I join her side by side as she leads me through the casino towards a noodle shop tucked next to the gift shop and a bank of elevators. “Tell me about him.”

“That’s the last thing I thought you’d say!” She waggles fingers at me.

“We have no choice but to be friends, right?”

“That’s what I was thinking. Look, we’re already playing a dangerous game and I will tell my husband about this little noodle date,” she says in that surprised enthusiastic tone that is so fucking cute it should be illegal.

“It’s a date?” I raise an eyebrow and she turns to me. Her face sullen and the sunshine missing.

“No, Colt. It’s two friends who are going to catch up on their lives but have nothing beyond this. Please don’t flirt with me. That’s not fair or decent and it’s not who you are.”
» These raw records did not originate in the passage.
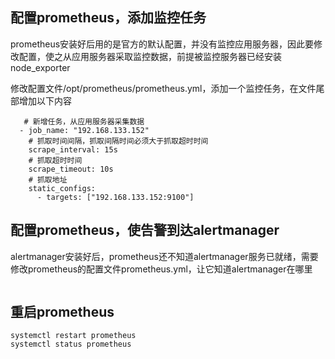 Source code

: 
## 配置prometheus，添加监控任务

prometheus安装好后用的是官方的默认配置，并没有监控应用服务器，因此要修改配置，使之从应用服务器采取监控数据，前提被监控服务器已经安装node_exporter

修改配置文件/opt/prometheus/prometheus.yml，添加一个监控任务，在文件尾部增加以下内容

```
   # 新增任务，从应用服务器采集数据 
  - job_name: "192.168.133.152"
    # 抓取时间间隔，抓取间隔时间必须大于抓取超时时间
    scrape_interval: 15s
    # 抓取超时时间
    scrape_timeout: 10s
    # 抓取地址
    static_configs:
      - targets: ["192.168.133.152:9100"]
```

## 配置prometheus，使告警到达alertmanager

alertmanager安装好后，prometheus还不知道alertmanager服务已就绪，需要修改prometheus的配置文件prometheus.yml，让它知道alertmanager在哪里

```

```

## 重启prometheus
```
systemctl restart prometheus
systemctl status prometheus
```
How I wish I were Law or even Hayden who has skirted the line of impropriety but she’s right. And it’s killing me because she still knows me best.

“Just noodles.”

Her chin takes on a fixed and definite shape. “Just noodles.”

“And there are dead things on my wall!” My cheeks hurt from laughing.

I’m actually enjoying talking about how I’m a chauffeur for my six- and twelve-year-old girls and their insane number of activities. I chat about my boring job and how the Boston Revelers are doing. She’s become a fan. I never pictured her ending up with a hunter. I never pictured her ending up with anyone and had hoped she’d entered a nunnery. But it’s fun to hear about the kids she teaches or her never-ending quest for the perfect hobby.

It’s four in the morning, and we’ve not stopped talking for even a minute. TV, art, scraped knees, and dead things on her wall.

I blurt out. “Can I know you again?”

She cocks her head confused, and it will rip me further if she continues to be this adorable. “You know me. I don’t get it.”

“No, like stay in contact.”

“Oh. That’s a kettle of fish right there. Like in the day to day? I tell you how teaching went. Or if Bon Iver ever makes sense to me. Which he doesn’t. There are people who are crazy for him, and I just don’t get it. If I can’t snap my finger to it, I don’t love a song. I know that might make me a moron but if it’s a slow song, give it meaning and if it’s upbeat, be upbeat. Is that too hard?”

I stop myself from reaching for her.

“Focus, Mags.”

She sucks in a breath. “No one says that to me but Mak. It’s funny. I’ll see my husband tune out, and I’ll catch myself and stop talking. Sometimes mid-sentence, I’ll hear the word ‘focus’ in my head.”

She gets quiet and I pull at the plate in front of her, careful not to touch her.

“Meerkat, what? Talk to me.”

She looks up and it’s all there again. Our longing, desire, love, admiration and distance. “It’s your voice I hear in my head.”

That knocks the wind out of me. “Okay. Here’s what we’re going to do. I’m going to text you funny pictures of the girls. You’re going to tell me about the latest sporting thing your husband wants you to try. And what’s it like to live with a hunter. And this is where we land.”

She puts her hand out and I take it and we both pretend there’s not a spark when we touch. “Friends. But no pictures. I know you love your girls and that’s so lovely, but I’m not sure I can take seeing the happy family. I saw it once, and I just can’t.”

Guilt pinches my soul. “No pictures with people, then. Good, because I’m not ready to see the huntsman either.” She nods and I get it.

“Deal. And we make up other rules too. No flirting or caring too much.”

She doesn’t want to see my life for real, and there is no way I can see what hers looks like either. But I want… we want to know each other.

It’s a lie that will sustain us. Or me.

There are two fortune cookies on a plate between us. Neither of us reach for them. For my part, I don’t want to know what the future holds or ruminate on the past. I simply want this present, because I know it’s an unexpected gift.